Updated Biographical Summary Prepared on September 3, 2004
Senior Judge Arthur L. Burnett, Sr., currently on leave for two (2) years as an inactive Senior Judge of the Superior Court of the District of Columbia, is the National Executive Director, National African American Drug Policy Coalition, founded on April 1, 2004 with nine (9) entities signing a Memorandum of Understanding to work together in a coalition to reduce and prevent illegal drug usage and related crime and juvenile delinquency in African American communities throughout the United States. This Coalition consists of professional organizations of lawyers, dentists, nurses, social workers, sociologists, psychologists and other behavioral scientists to develop a coordinate approach of professionals to achieve its mission. Other professional organizations, including doctors, have expressed interest in joining this Coalition.
Judge Burnett brings to this task an extensive record of accomplishments. He graduated from Howard University summa cum laude with a major in political science and minor in economics and in his junior year was elected to Phi Beta Kappa. He then attended New York University School of Law where he received his law degree in 1958, graduating in the top 10% of his class and as a Founders’ Day Award Recipient. He was also Associate Research Editor of its Law Review. He commenced his law career in the Attorney General’s Honors Program at the United States Department of Justice in the Criminal Division in June 1958. After specializing in fraud, obscenity and public integrity criminal cases, including serving as a special prosecutor in several cases for the U. S. Department of Justice, in April 1965 he became an Assistant United States Attorney in Washington,
D.C. where he prosecuted for almost four (4) years all types of cases, including homicides. In December 1968 he became the first General Counsel of the Metropolitan Police Department in the District of Columbia.
On June 26, 1969 he was appointed the first African American United States Magistrate (now call United States Magistrate Judges) in the United States, in which capacity he served until December 1975. He then became the Legal Advisor for the United States Civil Service System and between 1976-1980 he served also as a legal advisor to the President of the United States on all civil service and personnel laws in the United States and as one of the President’s chief representatives in dealing with all bills pending before the U.S. Congress dealing with the federal personnel system.

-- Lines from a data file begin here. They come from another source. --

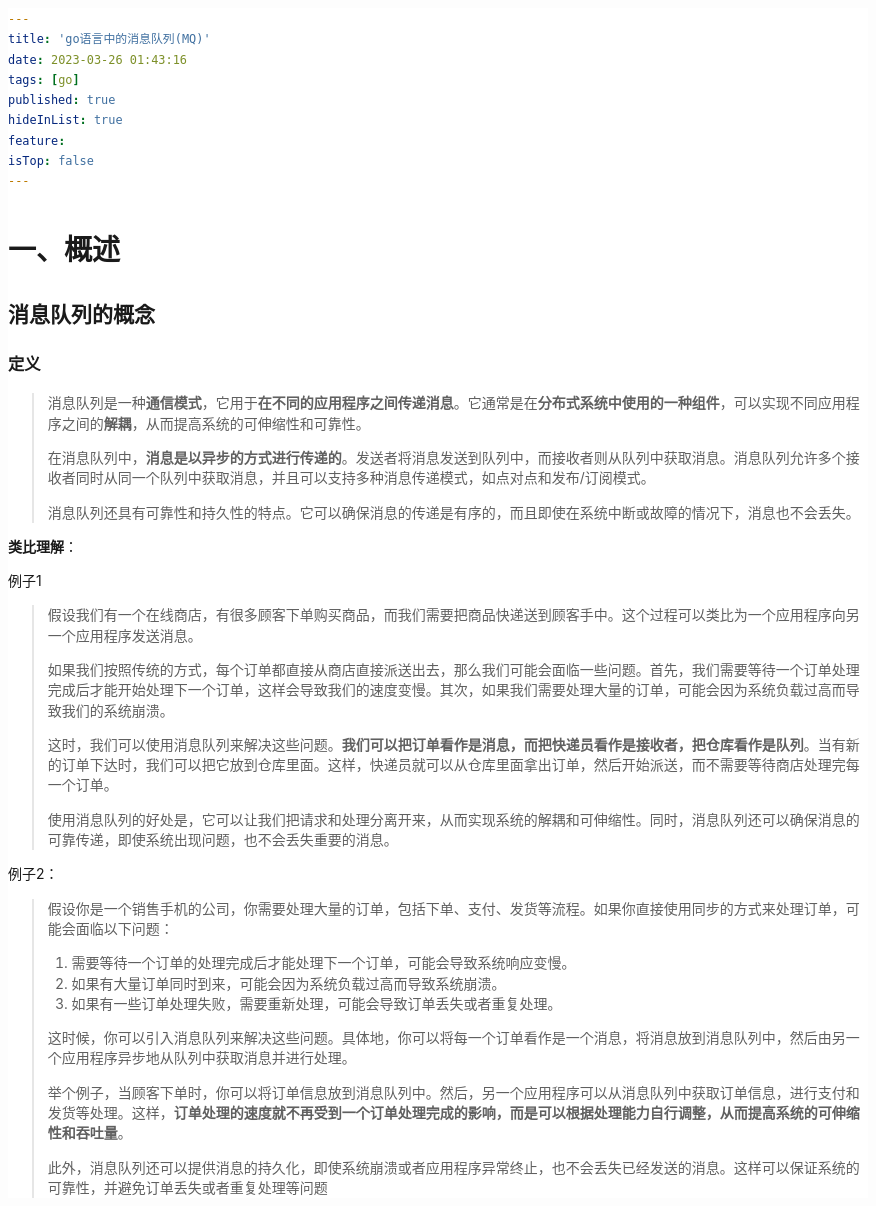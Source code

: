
 ```yaml
---
title: 'go语言中的消息队列(MQ)'
date: 2023-03-26 01:43:16
tags: [go]
published: true
hideInList: true
feature: 
isTop: false
---
```


<meta name="referrer" content="no-referrer"/>

# 一、概述

## 消息队列的概念

### **定义**

> 消息队列是一种**通信模式**，它用于**在不同的应用程序之间传递消息**。它通常是在**分布式系统中使用的一种组件**，可以实现不同应用程序之间的**解耦**，从而提高系统的可伸缩性和可靠性。
>
> 在消息队列中，**消息是以异步的方式进行传递的**。发送者将消息发送到队列中，而接收者则从队列中获取消息。消息队列允许多个接收者同时从同一个队列中获取消息，并且可以支持多种消息传递模式，如点对点和发布/订阅模式。
>
> 消息队列还具有可靠性和持久性的特点。它可以确保消息的传递是有序的，而且即使在系统中断或故障的情况下，消息也不会丢失。

**类比理解**：

例子1

> 假设我们有一个在线商店，有很多顾客下单购买商品，而我们需要把商品快递送到顾客手中。这个过程可以类比为一个应用程序向另一个应用程序发送消息。
>
> 如果我们按照传统的方式，每个订单都直接从商店直接派送出去，那么我们可能会面临一些问题。首先，我们需要等待一个订单处理完成后才能开始处理下一个订单，这样会导致我们的速度变慢。其次，如果我们需要处理大量的订单，可能会因为系统负载过高而导致我们的系统崩溃。
>
> 这时，我们可以使用消息队列来解决这些问题。**我们可以把订单看作是消息，而把快递员看作是接收者，把仓库看作是队列**。当有新的订单下达时，我们可以把它放到仓库里面。这样，快递员就可以从仓库里面拿出订单，然后开始派送，而不需要等待商店处理完每一个订单。
>
> 使用消息队列的好处是，它可以让我们把请求和处理分离开来，从而实现系统的解耦和可伸缩性。同时，消息队列还可以确保消息的可靠传递，即使系统出现问题，也不会丢失重要的消息。

例子2：

> 假设你是一个销售手机的公司，你需要处理大量的订单，包括下单、支付、发货等流程。如果你直接使用同步的方式来处理订单，可能会面临以下问题：
>
> 1. 需要等待一个订单的处理完成后才能处理下一个订单，可能会导致系统响应变慢。
> 2. 如果有大量订单同时到来，可能会因为系统负载过高而导致系统崩溃。
> 3. 如果有一些订单处理失败，需要重新处理，可能会导致订单丢失或者重复处理。
>
> 这时候，你可以引入消息队列来解决这些问题。具体地，你可以将每一个订单看作是一个消息，将消息放到消息队列中，然后由另一个应用程序异步地从队列中获取消息并进行处理。
>
> 举个例子，当顾客下单时，你可以将订单信息放到消息队列中。然后，另一个应用程序可以从消息队列中获取订单信息，进行支付和发货等处理。这样，**订单处理的速度就不再受到一个订单处理完成的影响，而是可以根据处理能力自行调整，从而提高系统的可伸缩性和吞吐量**。
>
> 此外，消息队列还可以提供消息的持久化，即使系统崩溃或者应用程序异常终止，也不会丢失已经发送的消息。这样可以保证系统的可靠性，并避免订单丢失或者重复处理等问题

In January 1980 he was appointed United States Magistrate Judge in the United States District Court for the District of Columbia for the second time, where he served until appointed by the President to the Superior Court of the District of Columbia in November 1987.
Judge Burnett retired in October 1998 and took Senior Judge status to work as a volunteer with the Children’s Defense Fund as an advisor on all legal issues affecting children in America and with other non-profits and other groups on issues of juvenile delinquency, neglect and abuse and the foster care system in general. As a Senior Judge, whenever available, he continued to hear cases involving neglect and abuse, termination of parental rights, and adoptions over the past almost six (6) years. On August 1, 2004 he took a two-years leave of absence from his active Senior Judge status to serve full-time as National Executive Director, National African American Drug Policy Coalition. In addition, he serves as a member of the American Bar Association Steering Committee on the Unmet Legal Needs of Children, as Chair of the National Bar Association Juvenile Justice Task Force and also as Chair of its Juvenile Justice Committee, as a member of the Board of Directors of the National Association for Children of Alcoholics, and as a Member of the District of Columbia Fellowship of Christian Athletes, Inc. as well as on a number of other committees in Bar Associations dealing with criminal justice issues in general, including wrongful convictions, sentencing and re-entry issues, and illegal drug usage and abuse in particular.